### WHAT TO DO
Reproduce exactly the stretch of lines running from the line with "Used linear regression" to the end of the entries below.

━━━━━━━━━━━━━━━━

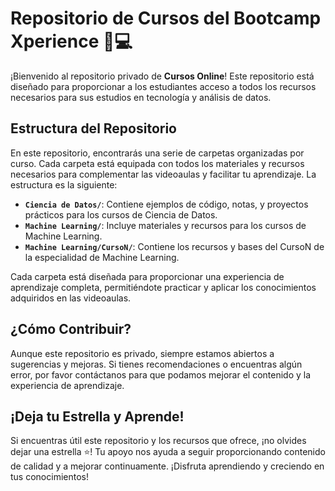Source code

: # Repositorio de Cursos del Bootcamp Xperience 📘💻

¡Bienvenido al repositorio privado de **Cursos Online**! Este repositorio está diseñado para proporcionar a los estudiantes acceso a todos los recursos necesarios para sus estudios en tecnología y análisis de datos.

## Estructura del Repositorio

En este repositorio, encontrarás una serie de carpetas organizadas por curso. Cada carpeta está equipada con todos los materiales y recursos necesarios para complementar las videoaulas y facilitar tu aprendizaje. La estructura es la siguiente:

- **`Ciencia de Datos/`**: Contiene ejemplos de código, notas, y proyectos prácticos para los cursos de Ciencia de Datos.
- **`Machine Learning/`**: Incluye materiales y recursos para los cursos de Machine Learning.
- **`Machine Learning/CursoN/`**: Contiene los recursos y bases del CursoN de la especialidad de Machine Learning.

Cada carpeta está diseñada para proporcionar una experiencia de aprendizaje completa, permitiéndote practicar y aplicar los conocimientos adquiridos en las videoaulas.

## ¿Cómo Contribuir?

Aunque este repositorio es privado, siempre estamos abiertos a sugerencias y mejoras. Si tienes recomendaciones o encuentras algún error, por favor contáctanos para que podamos mejorar el contenido y la experiencia de aprendizaje.

## ¡Deja tu Estrella y Aprende!

Si encuentras útil este repositorio y los recursos que ofrece, ¡no olvides dejar una estrella ⭐! Tu apoyo nos ayuda a seguir proporcionando contenido de calidad y a mejorar continuamente. ¡Disfruta aprendiendo y creciendo en tus conocimientos!
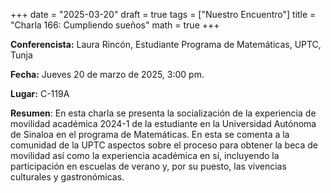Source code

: +++
date  = "2025-03-20"
draft = true
tags  = ["Nuestro Encuentro"]
title = "Charla 166: Cumpliendo sueños"
math  = true
+++

**Conferencista:** Laura Rincón, Estudiante Programa de Matemáticas, UPTC, Tunja

**Fecha:** Jueves 20 de marzo de 2025, 3:00 pm.

**Lugar:** C-119A

**Resumen**: En esta charla se presenta la socialización de la experiencia de movilidad académica 2024-1 de la estudiante en la Universidad Autónoma de Sinaloa en el programa de Matemáticas. En esta se comenta a la comunidad de la UPTC aspectos sobre el proceso para obtener la beca de movilidad así como la experiencia académica en sí, incluyendo la participación en escuelas de verano y, por su puesto, las vivencias culturales y gastronómicas.

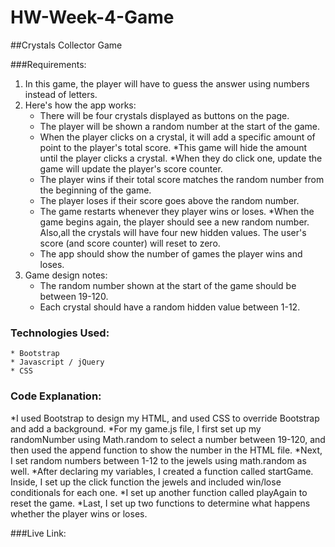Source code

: # HW-Week-4-Game

##Crystals Collector Game 

###Requirements:
1. In this game, the player will have to guess the answer using numbers instead of letters. 
2. Here's how the app works: 
    * There will be four crystals displayed as buttons on the page. 
    * The player will be shown a random number at the start of the game. 
    * When the player clicks on a crystal, it will add a specific amount of point to the player's total score. 
        *This game will hide the amount until the player clicks a crystal. 
        *When they do click one, update the game will update the player's score counter.
    * The player wins if their total score matches the random number from the beginning of the game. 
    * The player loses if their score goes above the random number. 
    * The game restarts whenever they player wins or loses. 
        *When the game begins again, the player should see a new random number. Also,all the crystals will have four new hidden values. The user's score (and score counter) will reset to zero. 
    * The app should show the number of games the player wins and loses.
3. Game design notes: 
    * The random number shown at the start of the game should be between 19-120. 
    * Each crystal should have a random hidden value between 1-12. 

### Technologies Used: 
    * Bootstrap 
    * Javascript / jQuery 
    * CSS 

### Code Explanation: 
*I used Bootstrap to design my HTML, and used CSS to override Bootstrap and add a background. 
*For my game.js file, I first set up my randomNumber using Math.random to select a number between 19-120, and then used the append function to show the number in the HTML file. 
*Next, I set random numbers between 1-12 to the jewels using math.random as well. 
*After declaring my variables, I created a function called startGame. Inside, I set up the click function the jewels and included win/lose conditionals for each one. 
*I set up another function called playAgain to reset the game. 
*Last, I set up two functions to determine what happens whether the player wins or loses. 

###Live Link: 



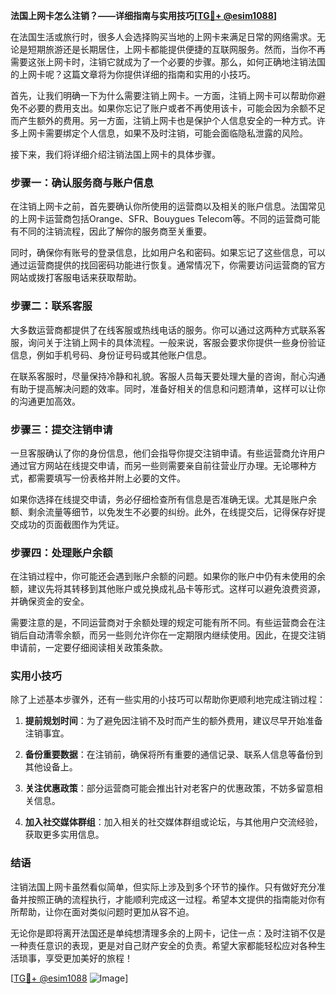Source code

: **法国上网卡怎么注销？——详细指南与实用技巧[[TG💪+ @esim1088](https://t.me/s/esim1088)]**

在法国生活或旅行时，很多人会选择购买当地的上网卡来满足日常的网络需求。无论是短期旅游还是长期居住，上网卡都能提供便捷的互联网服务。然而，当你不再需要这张上网卡时，注销它就成为了一个必要的步骤。那么，如何正确地注销法国的上网卡呢？这篇文章将为你提供详细的指南和实用的小技巧。

首先，让我们明确一下为什么需要注销上网卡。一方面，注销上网卡可以帮助你避免不必要的费用支出。如果你忘记了账户或者不再使用该卡，可能会因为余额不足而产生额外的费用。另一方面，注销上网卡也是保护个人信息安全的一种方式。许多上网卡需要绑定个人信息，如果不及时注销，可能会面临隐私泄露的风险。

接下来，我们将详细介绍注销法国上网卡的具体步骤。

### 步骤一：确认服务商与账户信息

在注销上网卡之前，首先要确认你所使用的运营商以及相关的账户信息。法国常见的上网卡运营商包括Orange、SFR、Bouygues Telecom等。不同的运营商可能有不同的注销流程，因此了解你的服务商至关重要。

同时，确保你有账号的登录信息，比如用户名和密码。如果忘记了这些信息，可以通过运营商提供的找回密码功能进行恢复。通常情况下，你需要访问运营商的官方网站或拨打客服电话来获取帮助。

### 步骤二：联系客服

大多数运营商都提供了在线客服或热线电话的服务。你可以通过这两种方式联系客服，询问关于注销上网卡的具体流程。一般来说，客服会要求你提供一些身份验证信息，例如手机号码、身份证号码或其他账户信息。

在联系客服时，尽量保持冷静和礼貌。客服人员每天要处理大量的咨询，耐心沟通有助于提高解决问题的效率。同时，准备好相关的信息和问题清单，这样可以让你的沟通更加高效。

### 步骤三：提交注销申请

一旦客服确认了你的身份信息，他们会指导你提交注销申请。有些运营商允许用户通过官方网站在线提交申请，而另一些则需要亲自前往营业厅办理。无论哪种方式，都需要填写一份表格并附上必要的文件。

如果你选择在线提交申请，务必仔细检查所有信息是否准确无误。尤其是账户余额、剩余流量等细节，以免发生不必要的纠纷。此外，在线提交后，记得保存好提交成功的页面截图作为凭证。

### 步骤四：处理账户余额

在注销过程中，你可能还会遇到账户余额的问题。如果你的账户中仍有未使用的余额，建议先将其转移到其他账户或兑换成礼品卡等形式。这样可以避免浪费资源，并确保资金的安全。

需要注意的是，不同运营商对于余额处理的规定可能有所不同。有些运营商会在注销后自动清零余额，而另一些则允许你在一定期限内继续使用。因此，在提交注销申请前，一定要仔细阅读相关政策条款。

### 实用小技巧

除了上述基本步骤外，还有一些实用的小技巧可以帮助你更顺利地完成注销过程：

1. **提前规划时间**：为了避免因注销不及时而产生的额外费用，建议尽早开始准备注销事宜。
   
2. **备份重要数据**：在注销前，确保将所有重要的通信记录、联系人信息等备份到其他设备上。

3. **关注优惠政策**：部分运营商可能会推出针对老客户的优惠政策，不妨多留意相关信息。

4. **加入社交媒体群组**：加入相关的社交媒体群组或论坛，与其他用户交流经验，获取更多实用信息。

### 结语

注销法国上网卡虽然看似简单，但实际上涉及到多个环节的操作。只有做好充分准备并按照正确的流程执行，才能顺利完成这一过程。希望本文提供的指南能对你有所帮助，让你在面对类似问题时更加从容不迫。

无论你是即将离开法国还是单纯想清理多余的上网卡，记住一点：及时注销不仅是一种责任意识的表现，更是对自己财产安全的负责。希望大家都能轻松应对各种生活琐事，享受更加美好的旅程！

[[TG💪+ @esim1088](https://t.me/s/esim1088) ![Image](https://i.postimg.cc/4NQfJmqS/Snipaste-2025-05-13-00-14-12.png)]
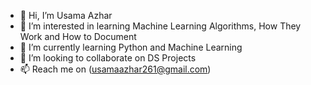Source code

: - 👋 Hi, I’m Usama Azhar
- 👀 I’m interested in learning Machine Learning Algorithms, How They Work and How to Document
- 🌱 I’m currently learning Python and Machine Learning 
- 💞️ I’m looking to collaborate on DS Projects
- 📫 Reach me on (usamaazhar261@gmail.com)

<!---
AsteroidCoder/AsteroidCoder is a ✨ special ✨ repository because its `README.md` (this file) appears on your GitHub profile.
You can click the Preview link to take a look at your changes.
--->
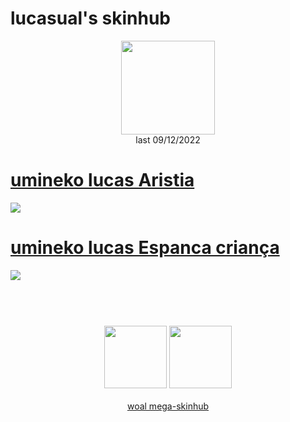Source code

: # lucasual's skinhub
<p align="center">
<a href="https://osu.ppy.sh/users/19779106">
  <img src="https://a.ppy.sh/19779106"  
       width="150"
       height="150"></a>
<br>
last 09/12/2022
</p>

# [umineko lucas Aristia](https://github.com/rudjx3/skins/raw/main/lucasual/umineko%20lucas%20Aristia.osk)
[![](https://i.imgur.com/81ETUdK.jpeg)](https://github.com/rudjx3/skins/raw/main/lucasual/umineko%20lucas%20Aristia.osk)

# [umineko lucas Espanca criança](https://github.com/rudjx3/skins/raw/main/lucasual/umineko%20lucas%20Espanca%20crian%C3%A7a.osk)
[![](https://i.imgur.com/gwkzJC8.jpeg)](https://github.com/rudjx3/skins/raw/main/lucasual/umineko%20lucas%20Espanca%20crian%C3%A7a.osk)

#
<p align="center">
  <br></br>
  <a href="https://www.youtube.com/channel/UCa0w_93_MGTYeo5OxHHNuJQ">
  <img src="https://i.imgur.com/YWbDUUy.png"  
       width="100" 
       height="100"></a>
  <a href="https://twitter.com/brainaneurysm0">
  <img src="https://i.imgur.com/PUQ5uWf.png" 
       width="100" 
       height="100"></a>
  <br></br>
  <a href="README.md">woal mega-skinhub</a>
 </p>
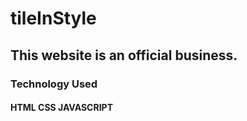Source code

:# tileInStyle
## This website is an official business.


### Technology Used
#### HTML CSS JAVASCRIPT

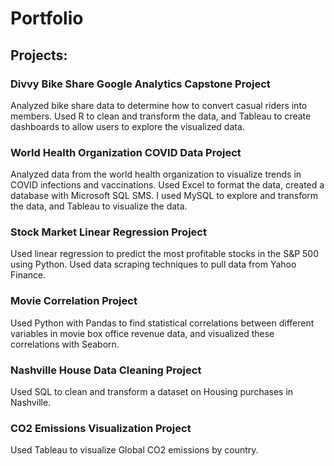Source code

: # Portfolio

## Projects:

### Divvy Bike Share Google Analytics Capstone Project
Analyzed bike share data to determine how to convert casual riders into members. Used R to clean and transform the data, and Tableau to create dashboards to allow users to explore the visualized data.
### World Health Organization COVID Data Project
Analyzed data from the world health organization to visualize trends in COVID infections and vaccinations. Used Excel to format the data, created a database with Microsoft SQL SMS. I used MySQL to explore and transform the data, and Tableau to visualize the data.
### Stock Market Linear Regression Project
Used linear regression to predict the most profitable stocks in the S&P 500 using Python. Used data scraping techniques to pull data from Yahoo Finance. 
### Movie Correlation Project
Used Python with Pandas to find statistical correlations between different variables in movie box office revenue data, and visualized these correlations with Seaborn.
### Nashville House Data Cleaning Project
Used SQL to clean and transform a dataset on Housing purchases in Nashville.
### CO2 Emissions Visualization Project
Used Tableau to visualize Global CO2 emissions by country.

━━━━━━━━━━━━━━━━

### TASK SOLUTION
Used linear regression to predict the most profitable stocks in the S&P 500 using Python. Used data scraping techniques to pull data from Yahoo Finance. 
### Movie Correlation Project
Used Python with Pandas to find statistical correlations between different variables in movie box office revenue data, and visualized these correlations with Seaborn.
### Nashville House Data Cleaning Project
Used SQL to clean and transform a dataset on Housing purchases in Nashville.
### CO2 Emissions Visualization Project
Used Tableau to visualize Global CO2 emissions by country.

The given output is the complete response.